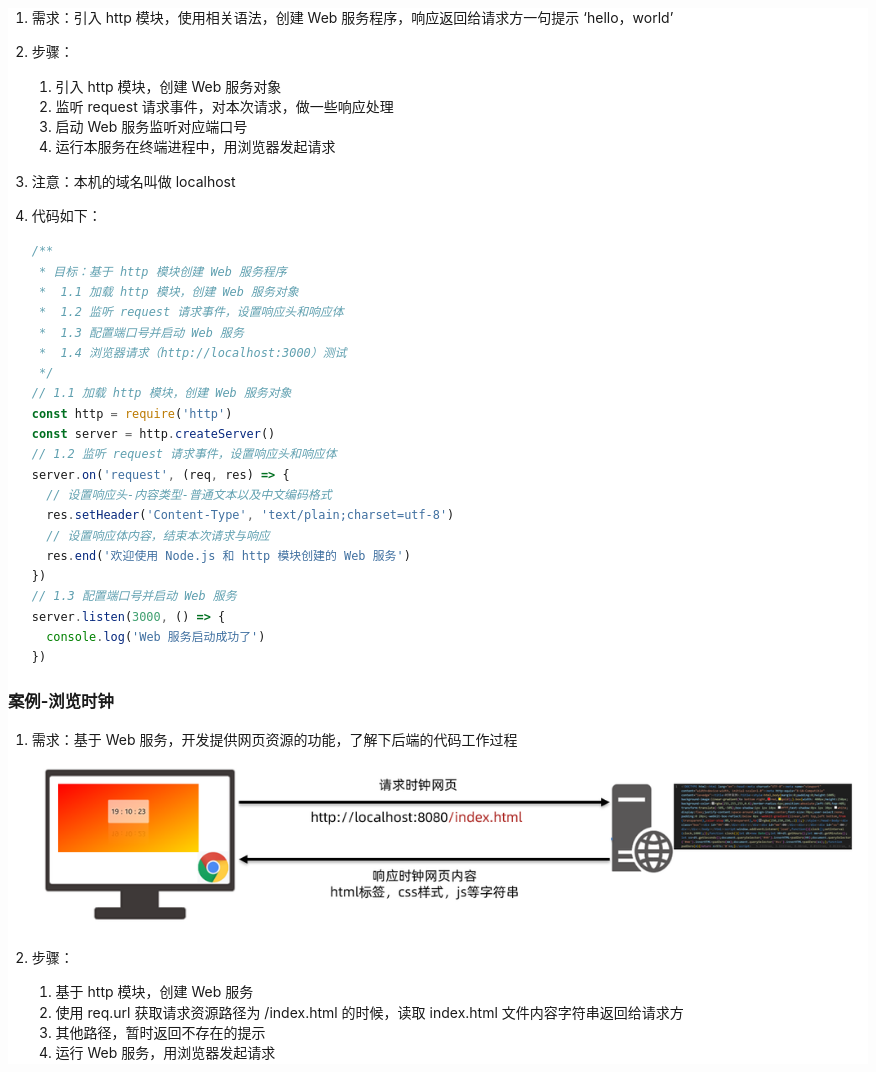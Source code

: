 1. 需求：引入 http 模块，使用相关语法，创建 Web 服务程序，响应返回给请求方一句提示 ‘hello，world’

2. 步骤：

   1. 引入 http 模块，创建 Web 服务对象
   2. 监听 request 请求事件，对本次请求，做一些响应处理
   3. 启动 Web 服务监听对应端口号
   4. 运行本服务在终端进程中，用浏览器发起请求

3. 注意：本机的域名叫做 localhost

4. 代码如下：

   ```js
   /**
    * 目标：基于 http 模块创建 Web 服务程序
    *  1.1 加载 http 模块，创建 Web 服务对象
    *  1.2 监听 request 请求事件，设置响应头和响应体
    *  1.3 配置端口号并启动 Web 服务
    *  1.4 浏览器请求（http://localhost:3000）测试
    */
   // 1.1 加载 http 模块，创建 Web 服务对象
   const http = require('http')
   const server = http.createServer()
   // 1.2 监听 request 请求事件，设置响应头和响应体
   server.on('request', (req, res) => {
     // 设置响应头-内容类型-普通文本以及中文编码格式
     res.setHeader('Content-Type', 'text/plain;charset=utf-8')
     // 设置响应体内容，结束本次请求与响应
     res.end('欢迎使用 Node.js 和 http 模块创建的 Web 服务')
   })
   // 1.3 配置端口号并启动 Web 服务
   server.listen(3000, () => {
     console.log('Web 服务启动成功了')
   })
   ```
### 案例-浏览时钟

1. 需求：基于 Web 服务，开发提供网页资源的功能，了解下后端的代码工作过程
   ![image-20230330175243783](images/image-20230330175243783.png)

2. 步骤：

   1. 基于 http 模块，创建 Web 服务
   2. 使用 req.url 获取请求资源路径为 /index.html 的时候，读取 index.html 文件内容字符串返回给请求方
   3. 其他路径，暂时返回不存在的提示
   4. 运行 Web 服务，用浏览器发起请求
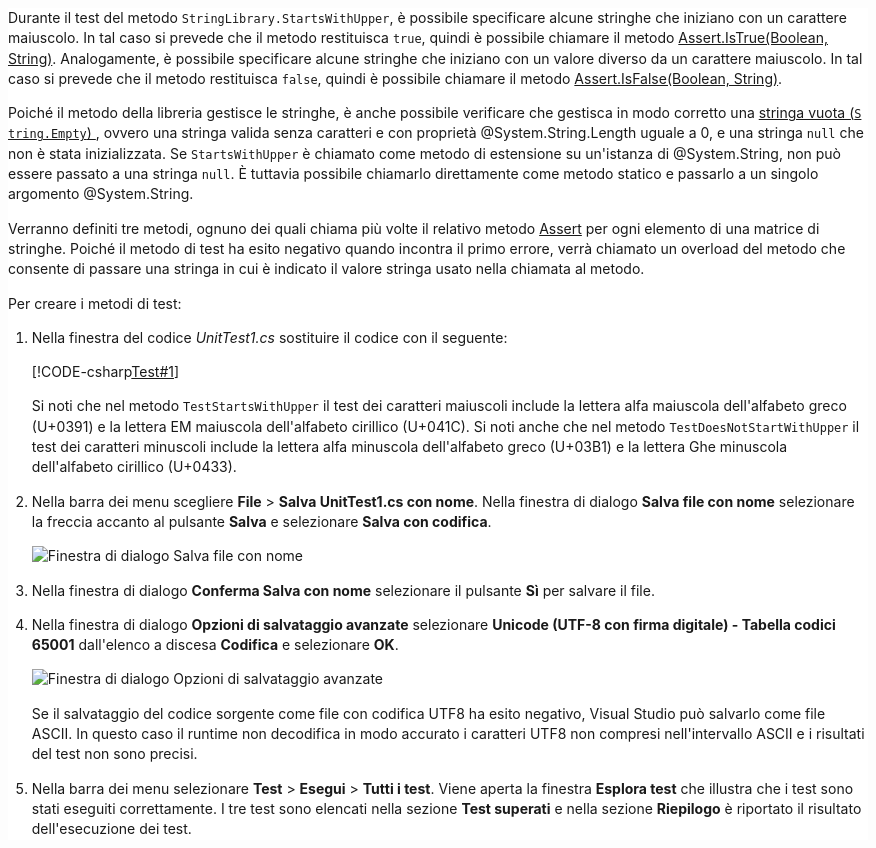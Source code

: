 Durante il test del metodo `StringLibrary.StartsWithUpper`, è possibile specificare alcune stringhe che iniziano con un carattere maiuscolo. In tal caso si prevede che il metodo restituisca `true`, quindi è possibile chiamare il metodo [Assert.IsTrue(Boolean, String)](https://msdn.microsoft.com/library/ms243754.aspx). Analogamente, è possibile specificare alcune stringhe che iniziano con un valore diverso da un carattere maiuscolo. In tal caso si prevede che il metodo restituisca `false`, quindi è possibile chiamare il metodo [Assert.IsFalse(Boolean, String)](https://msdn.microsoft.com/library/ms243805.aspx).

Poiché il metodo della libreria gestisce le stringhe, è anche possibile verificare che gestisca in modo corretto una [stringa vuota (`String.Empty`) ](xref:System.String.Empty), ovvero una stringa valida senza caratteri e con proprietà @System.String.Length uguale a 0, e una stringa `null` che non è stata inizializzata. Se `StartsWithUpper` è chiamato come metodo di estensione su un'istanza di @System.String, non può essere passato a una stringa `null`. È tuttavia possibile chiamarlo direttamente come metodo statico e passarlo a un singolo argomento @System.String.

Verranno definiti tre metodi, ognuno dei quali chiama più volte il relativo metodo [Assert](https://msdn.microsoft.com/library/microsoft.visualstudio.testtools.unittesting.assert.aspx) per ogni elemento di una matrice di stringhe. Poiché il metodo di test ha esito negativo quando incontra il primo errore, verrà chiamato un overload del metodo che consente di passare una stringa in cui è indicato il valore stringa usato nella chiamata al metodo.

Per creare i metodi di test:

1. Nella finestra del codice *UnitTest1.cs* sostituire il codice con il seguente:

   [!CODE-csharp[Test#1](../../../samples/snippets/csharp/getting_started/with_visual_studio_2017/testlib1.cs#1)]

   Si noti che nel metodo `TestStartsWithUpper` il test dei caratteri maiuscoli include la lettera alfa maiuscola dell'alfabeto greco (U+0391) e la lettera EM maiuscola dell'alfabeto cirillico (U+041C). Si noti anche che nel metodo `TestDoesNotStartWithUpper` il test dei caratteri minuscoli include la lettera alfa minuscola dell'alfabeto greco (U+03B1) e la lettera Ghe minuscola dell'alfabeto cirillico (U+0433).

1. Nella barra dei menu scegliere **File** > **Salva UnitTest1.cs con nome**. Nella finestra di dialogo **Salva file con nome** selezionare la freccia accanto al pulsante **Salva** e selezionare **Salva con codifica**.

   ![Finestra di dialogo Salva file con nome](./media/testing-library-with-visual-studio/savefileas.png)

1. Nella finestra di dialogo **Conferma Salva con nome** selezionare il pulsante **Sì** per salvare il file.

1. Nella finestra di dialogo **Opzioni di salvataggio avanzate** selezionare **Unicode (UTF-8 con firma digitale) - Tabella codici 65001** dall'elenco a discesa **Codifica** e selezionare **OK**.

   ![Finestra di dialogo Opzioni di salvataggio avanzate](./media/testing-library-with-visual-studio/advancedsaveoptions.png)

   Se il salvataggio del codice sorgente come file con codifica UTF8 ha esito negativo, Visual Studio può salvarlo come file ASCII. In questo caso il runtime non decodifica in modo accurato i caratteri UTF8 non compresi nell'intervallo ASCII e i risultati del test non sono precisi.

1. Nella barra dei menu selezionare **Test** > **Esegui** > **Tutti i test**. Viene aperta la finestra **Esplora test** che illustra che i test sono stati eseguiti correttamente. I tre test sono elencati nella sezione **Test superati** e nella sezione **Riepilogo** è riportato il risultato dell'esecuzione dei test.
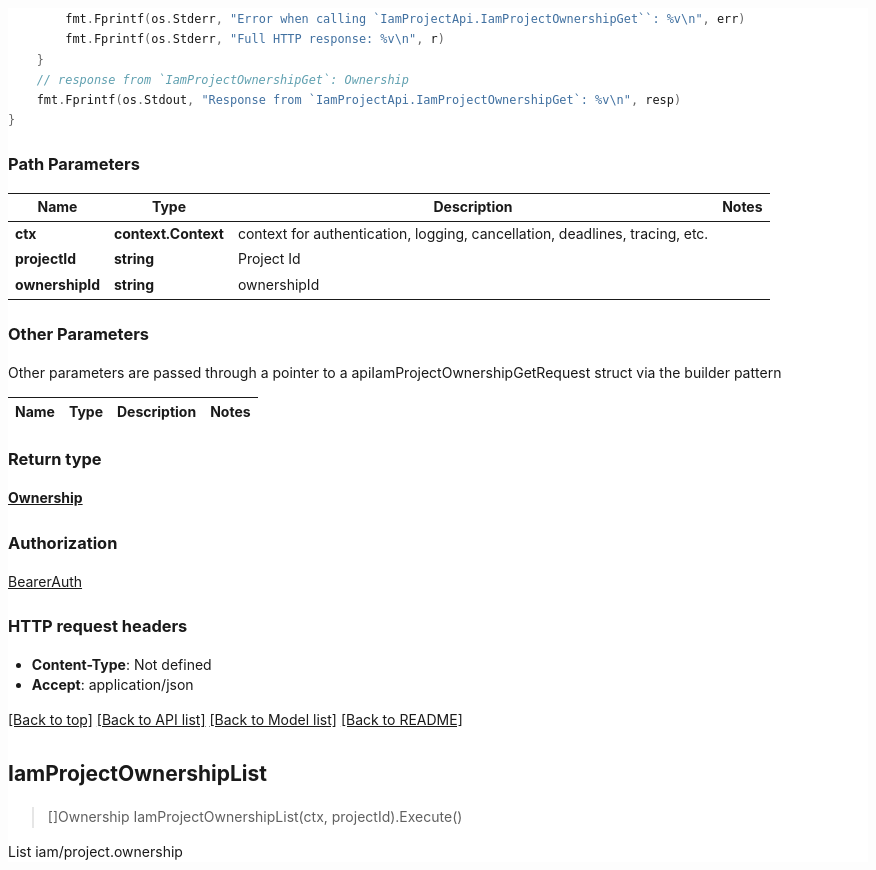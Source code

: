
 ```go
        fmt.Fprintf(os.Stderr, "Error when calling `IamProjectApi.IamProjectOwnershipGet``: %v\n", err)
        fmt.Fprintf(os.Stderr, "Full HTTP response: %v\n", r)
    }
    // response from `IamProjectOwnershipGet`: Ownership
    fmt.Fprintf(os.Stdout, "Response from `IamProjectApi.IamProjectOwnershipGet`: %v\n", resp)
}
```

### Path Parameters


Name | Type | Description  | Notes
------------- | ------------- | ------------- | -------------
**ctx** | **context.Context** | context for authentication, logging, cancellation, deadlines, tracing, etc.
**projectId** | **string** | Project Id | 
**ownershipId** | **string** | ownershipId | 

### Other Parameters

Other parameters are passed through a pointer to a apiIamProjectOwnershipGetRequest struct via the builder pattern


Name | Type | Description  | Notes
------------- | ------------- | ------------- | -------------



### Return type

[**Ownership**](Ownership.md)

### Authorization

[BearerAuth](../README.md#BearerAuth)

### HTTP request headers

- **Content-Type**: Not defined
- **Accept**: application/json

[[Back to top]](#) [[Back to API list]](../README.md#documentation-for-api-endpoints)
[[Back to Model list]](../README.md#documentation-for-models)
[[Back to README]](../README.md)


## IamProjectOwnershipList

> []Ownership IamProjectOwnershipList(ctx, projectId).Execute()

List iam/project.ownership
---+---
● INSTRUCTIONS TO FOLLOW
Look through the records and copy down every line that holds "IamProjectOwnershipList".

● SOLUTION TO THIS EXERCISE
## IamProjectOwnershipList
> []Ownership IamProjectOwnershipList(ctx, projectId).Execute()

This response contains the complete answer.